Saturday, July 17, 2010

Top banks to improve Lanka’s report card

  • HSBC, BOA Merrill Lynch and Royal Bank of Scotland appointed sovereign rating advisors to the government
Hong Kong and Shanghai Banking Corporation (HSBC), Bank of America Merrill Lynch, and the Royal Bank of Scotland have been appointed Sovereign Rating Advisors to the government until 2014 after an extensive evaluation process and one-on-one meetings with officials of 10 leading international banks, the Central Bank said in a statement last morning.

This follows the appointment of a Sovereign Rating Committee last month comprising public and private sector officials entrusted with the task of improving Sri Lanka’s rating on the World Bank’s annual Doing Business report which tracks the ease of conducting commercial transactions in over 180 countries.

The country’s ranking slipped to 105th from 183 economies in the latest report for 2010 from 97th a year ago.

"Of the ten indicators that make up the World Bank Doing Business ranking, we have scored well to start a business and to close a business. We have scored poorly on everything in between. This will have to change. We need to attract and retain good investments," Economic Development Minister Basil Rajapaksa told a recent conference of public officials.

The government also intends to do away with tax incentives given to foreign investors, provided procedures are streamlined and bureaucratic red tape is minimised.

With potential for phenomenal growth, some analysts believe Sri Lanka’s investment environment must be improved to such as extent that even investors would be willing to pay taxes to invest here and reap the benefits of economic growth.

Sri Lanka’s economy is expected to grow by 7 percent this year after recording a 3.5 percent growth rate in 2009. The government hopes growth would pick up to 8 percent by 2011, and per capita income would double to US$ 4,000 by 2016.

However, private sector credit would have to double from its existing level of Rs. 1,249.9 billion by 2016 if these targets are to be achieved.

Apart from improving the environment for private investments, the government said it would contain high budget deficits so as to allow private sector credit growth.

Treasury Secretary Dr. P. B. Jayasundera told a recent forum that the government was planning to adjust its fiscal policy in a bid to bringing down high budget deficits and create more space for private sector investments needed to take Sri Lanka’s economy beyond an 8 percent growth rate.

He said investments had to reach 35 to 40 percent of GDP for the economy to grow at 8 percent. At present, total investments amount to 25 to 27 percent of GDP. Public investments (capital investments by the government) amounts to around 6 percent, foreign investments 2 percent and domestic private sector investments 17 percent.

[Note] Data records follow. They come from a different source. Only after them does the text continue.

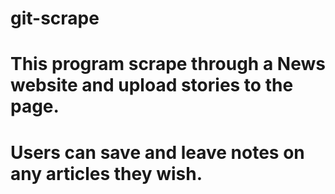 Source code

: # git-scrape
# This program scrape through a News website and upload stories to the page.
# Users can save and leave notes on any articles they wish. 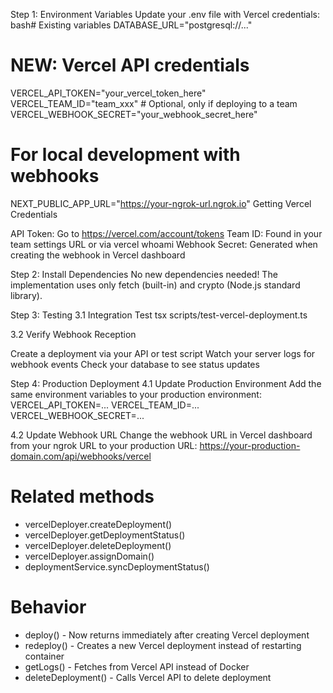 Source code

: Step 1: Environment Variables
Update your .env file with Vercel credentials:
bash# Existing variables
DATABASE_URL="postgresql://..."

# NEW: Vercel API credentials

VERCEL_API_TOKEN="your_vercel_token_here"
VERCEL_TEAM_ID="team_xxx" # Optional, only if deploying to a team
VERCEL_WEBHOOK_SECRET="your_webhook_secret_here"

# For local development with webhooks

NEXT_PUBLIC_APP_URL="https://your-ngrok-url.ngrok.io"
Getting Vercel Credentials

API Token: Go to https://vercel.com/account/tokens
Team ID: Found in your team settings URL or via vercel whoami
Webhook Secret: Generated when creating the webhook in Vercel dashboard

Step 2: Install Dependencies
No new dependencies needed! The implementation uses only fetch (built-in) and crypto (Node.js standard library).

Step 3: Testing
3.1 Integration Test
tsx scripts/test-vercel-deployment.ts

3.2 Verify Webhook Reception

Create a deployment via your API or test script
Watch your server logs for webhook events
Check your database to see status updates

Step 4: Production Deployment
4.1 Update Production Environment
Add the same environment variables to your production environment:
VERCEL_API_TOKEN=...
VERCEL_TEAM_ID=...
VERCEL_WEBHOOK_SECRET=...

4.2 Update Webhook URL
Change the webhook URL in Vercel dashboard from your ngrok URL to your production URL:
https://your-production-domain.com/api/webhooks/vercel

# Related methods

- vercelDeployer.createDeployment()
- vercelDeployer.getDeploymentStatus()
- vercelDeployer.deleteDeployment()
- vercelDeployer.assignDomain()
- deploymentService.syncDeploymentStatus()

# Behavior

- deploy() - Now returns immediately after creating Vercel deployment
- redeploy() - Creates a new Vercel deployment instead of restarting container
- getLogs() - Fetches from Vercel API instead of Docker
- deleteDeployment() - Calls Vercel API to delete deployment
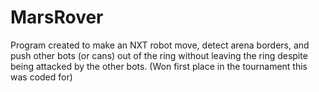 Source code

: # MarsRover
Program created to make an NXT robot move, detect arena borders, and push other bots (or cans) out of the ring without leaving the ring despite being attacked by the other bots. (Won first place in the tournament this was coded for)
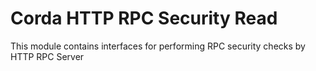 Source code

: # Corda HTTP RPC Security Read

This module contains interfaces for performing RPC security checks by HTTP RPC Server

"We hope foreign investments would increase to 4 percent of GDP with many multinationals retaining their earnings in Sri Lanka now that the war is over. The government would maintain investments at 6 percent of GDP so the private sector would have to do the rest," he said.

"Public investments will not go beyond 7 percent of GDP. There is a reason for this. It is not because we need money from the International Monetary Authority (IMF) but because we want to enable the private sector take a greater role in the country’s economy.

"The government is planning fiscal adjustments because the private sector would need space to raise finances to fund large scale projects. For example blue chip companies would want to make investments in the tourism sector and raise funds," Dr. Jayasundera said.